*Working data:*

*** Block opens ***

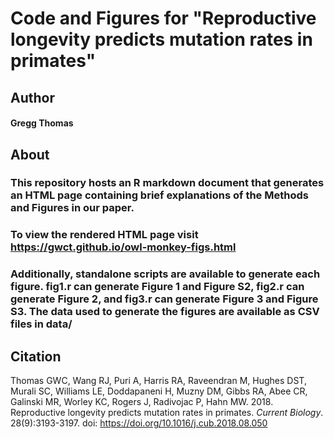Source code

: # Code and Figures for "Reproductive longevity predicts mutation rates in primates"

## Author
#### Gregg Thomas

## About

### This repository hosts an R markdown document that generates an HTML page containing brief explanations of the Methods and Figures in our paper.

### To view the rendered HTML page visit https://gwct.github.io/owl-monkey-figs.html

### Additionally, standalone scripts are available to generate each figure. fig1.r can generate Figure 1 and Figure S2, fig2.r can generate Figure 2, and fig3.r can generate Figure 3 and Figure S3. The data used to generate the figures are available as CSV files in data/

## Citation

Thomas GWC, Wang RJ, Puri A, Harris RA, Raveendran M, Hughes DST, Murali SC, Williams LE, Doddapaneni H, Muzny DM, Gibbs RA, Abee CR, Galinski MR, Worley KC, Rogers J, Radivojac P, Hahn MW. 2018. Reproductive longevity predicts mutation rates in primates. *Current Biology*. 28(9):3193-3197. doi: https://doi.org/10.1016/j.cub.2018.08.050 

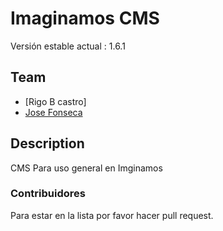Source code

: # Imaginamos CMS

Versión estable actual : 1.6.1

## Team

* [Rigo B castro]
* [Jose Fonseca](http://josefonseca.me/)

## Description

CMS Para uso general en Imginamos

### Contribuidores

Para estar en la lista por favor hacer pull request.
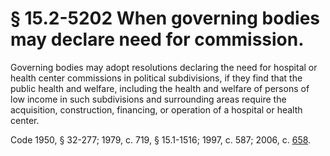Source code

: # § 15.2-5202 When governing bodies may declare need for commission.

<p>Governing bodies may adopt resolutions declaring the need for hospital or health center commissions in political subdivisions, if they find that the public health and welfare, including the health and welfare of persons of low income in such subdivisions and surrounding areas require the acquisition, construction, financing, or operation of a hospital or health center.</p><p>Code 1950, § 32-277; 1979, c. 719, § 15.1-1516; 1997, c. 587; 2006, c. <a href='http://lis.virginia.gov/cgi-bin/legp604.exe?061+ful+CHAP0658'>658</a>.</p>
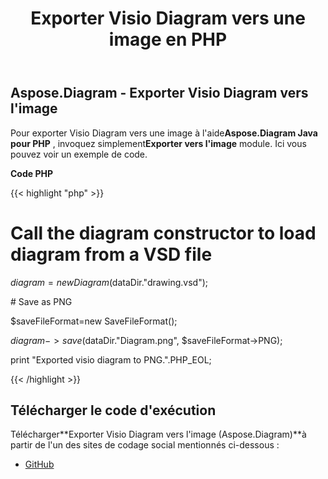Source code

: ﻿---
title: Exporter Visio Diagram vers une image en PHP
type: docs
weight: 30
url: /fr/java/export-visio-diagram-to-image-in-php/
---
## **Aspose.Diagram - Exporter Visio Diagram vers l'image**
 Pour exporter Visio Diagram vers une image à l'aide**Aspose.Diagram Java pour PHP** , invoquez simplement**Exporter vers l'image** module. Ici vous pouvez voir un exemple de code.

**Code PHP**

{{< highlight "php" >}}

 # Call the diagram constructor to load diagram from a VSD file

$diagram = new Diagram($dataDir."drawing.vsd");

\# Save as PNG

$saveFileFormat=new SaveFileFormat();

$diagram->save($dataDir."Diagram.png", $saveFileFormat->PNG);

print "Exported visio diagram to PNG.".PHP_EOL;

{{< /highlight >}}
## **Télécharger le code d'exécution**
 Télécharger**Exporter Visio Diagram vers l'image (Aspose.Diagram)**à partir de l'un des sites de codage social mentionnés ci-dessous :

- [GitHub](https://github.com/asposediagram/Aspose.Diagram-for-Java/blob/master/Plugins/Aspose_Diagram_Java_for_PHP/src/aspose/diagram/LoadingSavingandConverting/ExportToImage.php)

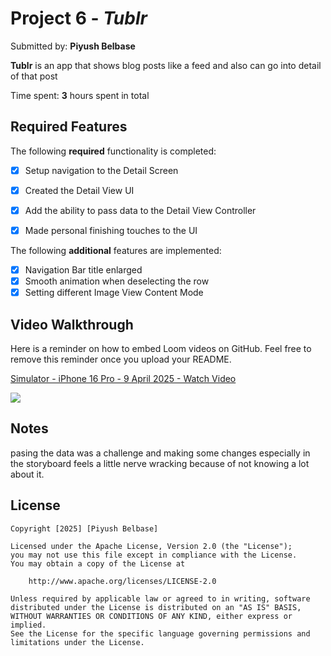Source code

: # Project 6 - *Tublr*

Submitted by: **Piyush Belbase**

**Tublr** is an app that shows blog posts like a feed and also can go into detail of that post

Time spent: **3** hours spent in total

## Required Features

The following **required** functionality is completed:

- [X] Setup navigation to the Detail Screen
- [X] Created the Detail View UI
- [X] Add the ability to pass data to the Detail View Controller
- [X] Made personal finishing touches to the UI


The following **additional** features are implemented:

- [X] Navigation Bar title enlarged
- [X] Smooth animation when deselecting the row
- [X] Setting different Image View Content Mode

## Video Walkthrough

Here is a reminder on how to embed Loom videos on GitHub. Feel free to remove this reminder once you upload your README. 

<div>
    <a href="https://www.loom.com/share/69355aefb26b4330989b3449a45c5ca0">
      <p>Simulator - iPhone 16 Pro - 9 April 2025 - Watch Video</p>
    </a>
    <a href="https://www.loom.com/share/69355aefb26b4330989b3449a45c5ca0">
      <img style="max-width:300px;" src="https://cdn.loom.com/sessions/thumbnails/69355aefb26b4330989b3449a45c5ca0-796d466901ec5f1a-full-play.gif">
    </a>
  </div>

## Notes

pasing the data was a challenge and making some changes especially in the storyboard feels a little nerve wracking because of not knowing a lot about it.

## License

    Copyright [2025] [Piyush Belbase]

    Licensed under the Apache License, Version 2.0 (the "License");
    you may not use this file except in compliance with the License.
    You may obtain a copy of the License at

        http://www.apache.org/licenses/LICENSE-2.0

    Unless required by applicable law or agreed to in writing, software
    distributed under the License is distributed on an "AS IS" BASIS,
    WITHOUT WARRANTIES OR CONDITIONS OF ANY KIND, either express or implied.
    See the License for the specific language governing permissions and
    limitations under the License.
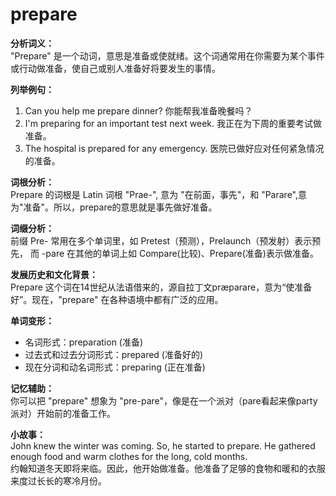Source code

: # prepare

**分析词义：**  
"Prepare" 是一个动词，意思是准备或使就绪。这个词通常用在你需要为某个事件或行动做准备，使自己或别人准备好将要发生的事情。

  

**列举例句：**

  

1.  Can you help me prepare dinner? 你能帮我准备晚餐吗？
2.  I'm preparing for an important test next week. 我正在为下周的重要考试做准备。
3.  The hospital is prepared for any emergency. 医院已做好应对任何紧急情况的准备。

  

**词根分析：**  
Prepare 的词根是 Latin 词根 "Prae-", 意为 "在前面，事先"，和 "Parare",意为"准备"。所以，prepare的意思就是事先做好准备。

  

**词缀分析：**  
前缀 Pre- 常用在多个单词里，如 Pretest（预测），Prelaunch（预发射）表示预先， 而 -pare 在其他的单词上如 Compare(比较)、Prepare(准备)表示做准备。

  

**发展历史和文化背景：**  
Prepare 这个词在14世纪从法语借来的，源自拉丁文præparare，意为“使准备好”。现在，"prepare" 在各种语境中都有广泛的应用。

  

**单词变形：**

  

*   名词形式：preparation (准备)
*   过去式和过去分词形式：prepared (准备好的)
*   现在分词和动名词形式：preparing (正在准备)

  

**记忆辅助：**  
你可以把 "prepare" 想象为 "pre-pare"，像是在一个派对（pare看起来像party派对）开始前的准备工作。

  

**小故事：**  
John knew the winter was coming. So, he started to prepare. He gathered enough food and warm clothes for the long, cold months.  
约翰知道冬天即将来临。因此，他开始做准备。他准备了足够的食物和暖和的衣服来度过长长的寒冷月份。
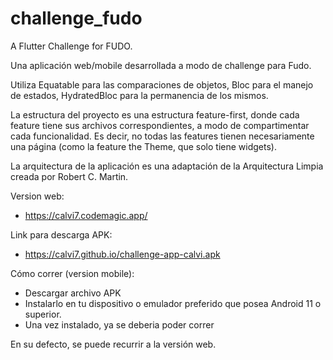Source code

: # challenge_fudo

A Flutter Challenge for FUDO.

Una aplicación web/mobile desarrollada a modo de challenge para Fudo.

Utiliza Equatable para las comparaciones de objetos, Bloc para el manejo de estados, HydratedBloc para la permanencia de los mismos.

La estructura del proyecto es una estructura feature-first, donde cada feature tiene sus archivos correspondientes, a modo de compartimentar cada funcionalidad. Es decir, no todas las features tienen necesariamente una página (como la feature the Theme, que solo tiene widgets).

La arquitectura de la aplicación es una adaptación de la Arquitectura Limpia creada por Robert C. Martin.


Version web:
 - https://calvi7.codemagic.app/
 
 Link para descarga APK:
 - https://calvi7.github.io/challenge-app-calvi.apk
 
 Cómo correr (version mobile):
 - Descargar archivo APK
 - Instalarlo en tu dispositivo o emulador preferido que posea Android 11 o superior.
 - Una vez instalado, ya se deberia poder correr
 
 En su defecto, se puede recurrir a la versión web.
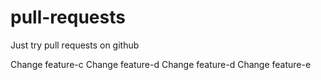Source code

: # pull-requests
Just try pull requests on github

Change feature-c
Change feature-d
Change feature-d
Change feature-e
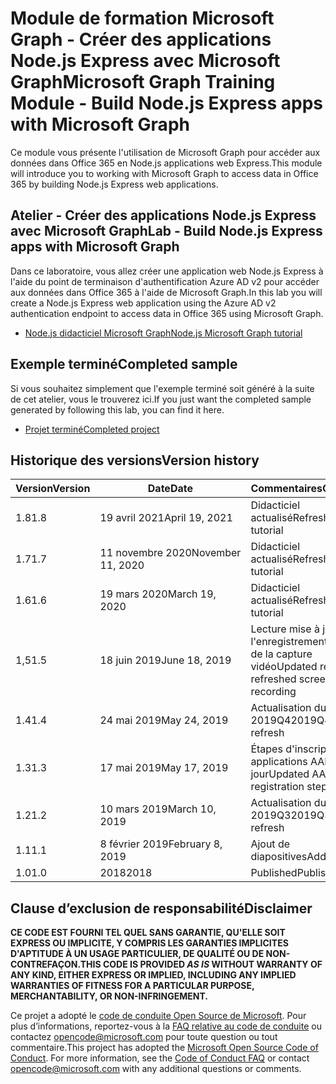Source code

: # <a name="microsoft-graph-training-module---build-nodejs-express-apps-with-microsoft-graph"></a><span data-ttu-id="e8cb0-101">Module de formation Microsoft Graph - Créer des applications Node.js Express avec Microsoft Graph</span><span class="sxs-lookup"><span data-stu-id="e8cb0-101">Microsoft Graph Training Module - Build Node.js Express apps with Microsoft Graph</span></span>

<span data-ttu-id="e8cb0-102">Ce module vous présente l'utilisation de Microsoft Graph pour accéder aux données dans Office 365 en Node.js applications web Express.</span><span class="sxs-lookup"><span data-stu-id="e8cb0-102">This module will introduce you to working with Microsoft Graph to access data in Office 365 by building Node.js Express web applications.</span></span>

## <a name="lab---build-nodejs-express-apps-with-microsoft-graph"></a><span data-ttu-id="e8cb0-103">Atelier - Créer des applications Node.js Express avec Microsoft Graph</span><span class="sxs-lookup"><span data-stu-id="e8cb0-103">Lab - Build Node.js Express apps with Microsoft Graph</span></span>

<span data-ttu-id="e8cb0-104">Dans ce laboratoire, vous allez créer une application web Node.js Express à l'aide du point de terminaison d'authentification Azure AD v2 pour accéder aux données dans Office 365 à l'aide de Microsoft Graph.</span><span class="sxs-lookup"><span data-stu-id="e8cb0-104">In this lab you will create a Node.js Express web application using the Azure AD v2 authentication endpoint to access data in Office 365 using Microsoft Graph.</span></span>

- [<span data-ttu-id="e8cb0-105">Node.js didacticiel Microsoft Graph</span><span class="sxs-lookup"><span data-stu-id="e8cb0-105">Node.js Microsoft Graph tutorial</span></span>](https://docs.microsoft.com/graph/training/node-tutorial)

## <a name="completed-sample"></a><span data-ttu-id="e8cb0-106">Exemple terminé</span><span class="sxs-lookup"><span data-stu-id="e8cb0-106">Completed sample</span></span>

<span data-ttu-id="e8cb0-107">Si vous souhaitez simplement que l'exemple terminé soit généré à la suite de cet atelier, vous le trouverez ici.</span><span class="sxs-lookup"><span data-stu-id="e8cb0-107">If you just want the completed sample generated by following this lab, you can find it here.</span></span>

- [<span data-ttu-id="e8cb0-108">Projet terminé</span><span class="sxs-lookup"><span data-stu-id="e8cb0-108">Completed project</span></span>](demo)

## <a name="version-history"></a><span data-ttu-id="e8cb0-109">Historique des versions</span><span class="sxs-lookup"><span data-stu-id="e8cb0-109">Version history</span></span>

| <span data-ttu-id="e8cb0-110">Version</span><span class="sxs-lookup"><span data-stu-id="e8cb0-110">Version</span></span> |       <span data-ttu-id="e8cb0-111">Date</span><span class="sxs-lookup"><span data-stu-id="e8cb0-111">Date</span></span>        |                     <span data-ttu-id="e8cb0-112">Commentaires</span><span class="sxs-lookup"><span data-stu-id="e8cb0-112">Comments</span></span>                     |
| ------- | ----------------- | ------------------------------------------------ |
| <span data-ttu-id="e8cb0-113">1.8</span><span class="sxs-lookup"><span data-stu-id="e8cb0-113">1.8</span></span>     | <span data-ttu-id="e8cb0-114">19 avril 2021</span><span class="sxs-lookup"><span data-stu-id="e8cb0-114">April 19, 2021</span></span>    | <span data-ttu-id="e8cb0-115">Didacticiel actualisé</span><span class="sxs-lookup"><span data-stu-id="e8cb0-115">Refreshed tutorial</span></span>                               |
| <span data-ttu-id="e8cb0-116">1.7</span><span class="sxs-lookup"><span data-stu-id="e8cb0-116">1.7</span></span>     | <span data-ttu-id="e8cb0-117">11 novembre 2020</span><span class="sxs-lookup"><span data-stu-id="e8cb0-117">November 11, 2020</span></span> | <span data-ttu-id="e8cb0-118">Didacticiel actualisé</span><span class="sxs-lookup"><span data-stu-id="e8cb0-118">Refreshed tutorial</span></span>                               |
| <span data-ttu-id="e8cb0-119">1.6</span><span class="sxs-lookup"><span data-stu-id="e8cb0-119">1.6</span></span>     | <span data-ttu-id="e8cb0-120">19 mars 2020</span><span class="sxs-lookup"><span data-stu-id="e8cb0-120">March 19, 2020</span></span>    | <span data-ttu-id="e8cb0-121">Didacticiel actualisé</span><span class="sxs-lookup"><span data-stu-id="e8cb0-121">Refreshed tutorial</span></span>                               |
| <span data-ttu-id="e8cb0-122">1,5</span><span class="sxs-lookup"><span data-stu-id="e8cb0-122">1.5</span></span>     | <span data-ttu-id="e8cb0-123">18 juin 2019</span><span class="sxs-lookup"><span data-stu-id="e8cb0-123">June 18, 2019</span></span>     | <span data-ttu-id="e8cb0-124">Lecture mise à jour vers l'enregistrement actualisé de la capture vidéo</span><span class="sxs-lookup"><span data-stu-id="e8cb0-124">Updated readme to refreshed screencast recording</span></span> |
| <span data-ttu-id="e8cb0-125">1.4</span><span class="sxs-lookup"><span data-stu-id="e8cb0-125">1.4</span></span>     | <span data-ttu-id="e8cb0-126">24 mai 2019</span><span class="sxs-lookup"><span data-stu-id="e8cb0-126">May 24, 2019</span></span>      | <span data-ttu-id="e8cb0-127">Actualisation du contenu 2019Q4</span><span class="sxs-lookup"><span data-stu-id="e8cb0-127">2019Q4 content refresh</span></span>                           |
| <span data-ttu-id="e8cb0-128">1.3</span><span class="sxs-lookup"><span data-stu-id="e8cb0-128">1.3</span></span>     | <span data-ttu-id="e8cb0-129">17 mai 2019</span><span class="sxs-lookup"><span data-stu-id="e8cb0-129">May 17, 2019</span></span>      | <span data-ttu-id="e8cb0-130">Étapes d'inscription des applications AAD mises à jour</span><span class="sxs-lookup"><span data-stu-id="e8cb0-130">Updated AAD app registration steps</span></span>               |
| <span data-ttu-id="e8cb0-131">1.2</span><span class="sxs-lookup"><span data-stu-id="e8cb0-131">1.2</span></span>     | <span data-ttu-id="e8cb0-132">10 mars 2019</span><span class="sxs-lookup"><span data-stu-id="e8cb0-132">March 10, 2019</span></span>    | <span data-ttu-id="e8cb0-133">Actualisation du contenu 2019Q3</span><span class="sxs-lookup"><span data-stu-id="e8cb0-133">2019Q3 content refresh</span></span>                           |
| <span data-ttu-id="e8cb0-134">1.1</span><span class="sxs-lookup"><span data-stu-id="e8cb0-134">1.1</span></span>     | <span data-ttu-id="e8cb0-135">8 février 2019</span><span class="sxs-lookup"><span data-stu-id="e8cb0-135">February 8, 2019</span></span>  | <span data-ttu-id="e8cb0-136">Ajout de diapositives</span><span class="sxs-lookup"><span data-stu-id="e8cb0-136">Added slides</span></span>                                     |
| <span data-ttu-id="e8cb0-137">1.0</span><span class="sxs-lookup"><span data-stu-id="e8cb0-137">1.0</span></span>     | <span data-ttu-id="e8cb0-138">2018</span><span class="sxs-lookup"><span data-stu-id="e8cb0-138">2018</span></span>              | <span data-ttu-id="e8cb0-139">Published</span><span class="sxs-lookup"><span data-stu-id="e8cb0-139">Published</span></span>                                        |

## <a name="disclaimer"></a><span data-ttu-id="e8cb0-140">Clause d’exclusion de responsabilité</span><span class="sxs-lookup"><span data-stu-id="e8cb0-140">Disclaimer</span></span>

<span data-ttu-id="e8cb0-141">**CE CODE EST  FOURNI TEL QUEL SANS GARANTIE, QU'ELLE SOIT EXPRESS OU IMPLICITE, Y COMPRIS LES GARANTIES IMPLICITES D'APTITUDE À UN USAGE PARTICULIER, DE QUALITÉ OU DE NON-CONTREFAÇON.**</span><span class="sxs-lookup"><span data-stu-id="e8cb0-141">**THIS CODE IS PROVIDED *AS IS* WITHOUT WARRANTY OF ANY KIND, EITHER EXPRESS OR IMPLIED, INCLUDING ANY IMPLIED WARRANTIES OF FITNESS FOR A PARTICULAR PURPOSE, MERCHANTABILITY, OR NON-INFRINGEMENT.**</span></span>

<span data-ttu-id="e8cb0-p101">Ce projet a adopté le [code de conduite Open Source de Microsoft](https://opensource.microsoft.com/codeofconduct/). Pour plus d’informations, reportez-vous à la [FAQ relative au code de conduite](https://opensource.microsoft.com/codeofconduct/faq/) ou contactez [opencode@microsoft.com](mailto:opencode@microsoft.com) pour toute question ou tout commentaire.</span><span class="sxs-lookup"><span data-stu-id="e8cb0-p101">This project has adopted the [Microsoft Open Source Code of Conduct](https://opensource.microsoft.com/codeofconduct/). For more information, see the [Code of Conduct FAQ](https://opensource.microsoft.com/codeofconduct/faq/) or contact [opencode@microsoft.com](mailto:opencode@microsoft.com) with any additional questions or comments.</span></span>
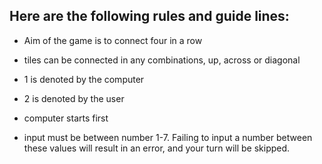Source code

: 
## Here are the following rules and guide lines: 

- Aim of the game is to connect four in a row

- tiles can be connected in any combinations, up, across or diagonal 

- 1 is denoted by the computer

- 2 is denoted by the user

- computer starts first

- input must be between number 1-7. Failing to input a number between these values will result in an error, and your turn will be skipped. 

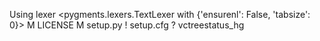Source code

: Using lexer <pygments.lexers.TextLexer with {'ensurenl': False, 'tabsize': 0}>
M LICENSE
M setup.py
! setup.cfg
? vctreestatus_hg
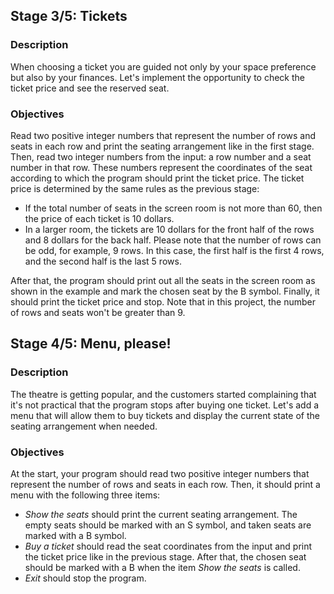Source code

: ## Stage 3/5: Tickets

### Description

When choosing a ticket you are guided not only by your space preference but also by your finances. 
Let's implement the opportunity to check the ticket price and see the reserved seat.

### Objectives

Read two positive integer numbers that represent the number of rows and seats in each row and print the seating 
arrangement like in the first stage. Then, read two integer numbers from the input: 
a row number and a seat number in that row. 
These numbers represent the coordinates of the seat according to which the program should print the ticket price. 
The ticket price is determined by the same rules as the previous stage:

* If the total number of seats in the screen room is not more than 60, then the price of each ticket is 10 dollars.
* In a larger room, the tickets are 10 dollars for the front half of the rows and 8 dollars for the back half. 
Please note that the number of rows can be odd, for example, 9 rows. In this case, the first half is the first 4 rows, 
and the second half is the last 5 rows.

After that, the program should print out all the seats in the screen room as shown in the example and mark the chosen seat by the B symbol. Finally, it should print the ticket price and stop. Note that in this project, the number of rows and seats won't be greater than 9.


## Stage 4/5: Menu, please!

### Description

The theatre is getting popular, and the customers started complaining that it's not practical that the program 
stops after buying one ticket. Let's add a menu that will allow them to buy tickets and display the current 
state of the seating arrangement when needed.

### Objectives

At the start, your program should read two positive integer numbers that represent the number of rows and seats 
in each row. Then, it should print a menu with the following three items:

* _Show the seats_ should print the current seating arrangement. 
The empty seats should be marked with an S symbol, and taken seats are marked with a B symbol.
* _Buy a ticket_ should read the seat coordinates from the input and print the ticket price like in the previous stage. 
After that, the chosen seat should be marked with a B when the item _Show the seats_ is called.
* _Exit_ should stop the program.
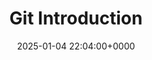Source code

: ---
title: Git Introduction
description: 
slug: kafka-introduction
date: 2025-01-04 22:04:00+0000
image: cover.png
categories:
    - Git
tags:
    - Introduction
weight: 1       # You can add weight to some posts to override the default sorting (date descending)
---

*** Block closes ***

*Problem to solve:*
Give again exactly the lines running from the beginning of the material above through the line that contains "need for commission.", and leave out every picture.

*Solution to this problem:*
Source code

: # Code and Figures for "Reproductive longevity predicts mutation rates in primates"

## Author
#### Gregg Thomas

## About

### This repository hosts an R markdown document that generates an HTML page containing brief explanations of the Methods and Figures in our paper.

### To view the rendered HTML page visit https://gwct.github.io/owl-monkey-figs.html

### Additionally, standalone scripts are available to generate each figure. fig1.r can generate Figure 1 and Figure S2, fig2.r can generate Figure 2, and fig3.r can generate Figure 3 and Figure S3. The data used to generate the figures are available as CSV files in data/

## Citation

Thomas GWC, Wang RJ, Puri A, Harris RA, Raveendran M, Hughes DST, Murali SC, Williams LE, Doddapaneni H, Muzny DM, Gibbs RA, Abee CR, Galinski MR, Worley KC, Rogers J, Radivojac P, Hahn MW. 2018. Reproductive longevity predicts mutation rates in primates. *Current Biology*. 28(9):3193-3197. doi: https://doi.org/10.1016/j.cub.2018.08.050 

Source code

: # Imaginamos CMS

Versión estable actual : 1.6.1

## Team

* [Rigo B castro]
* [Jose Fonseca](http://josefonseca.me/)

## Description

CMS Para uso general en Imginamos

### Contribuidores

Para estar en la lista por favor hacer pull request.
Source code

: # § 15.2-5202 When governing bodies may declare need for commission.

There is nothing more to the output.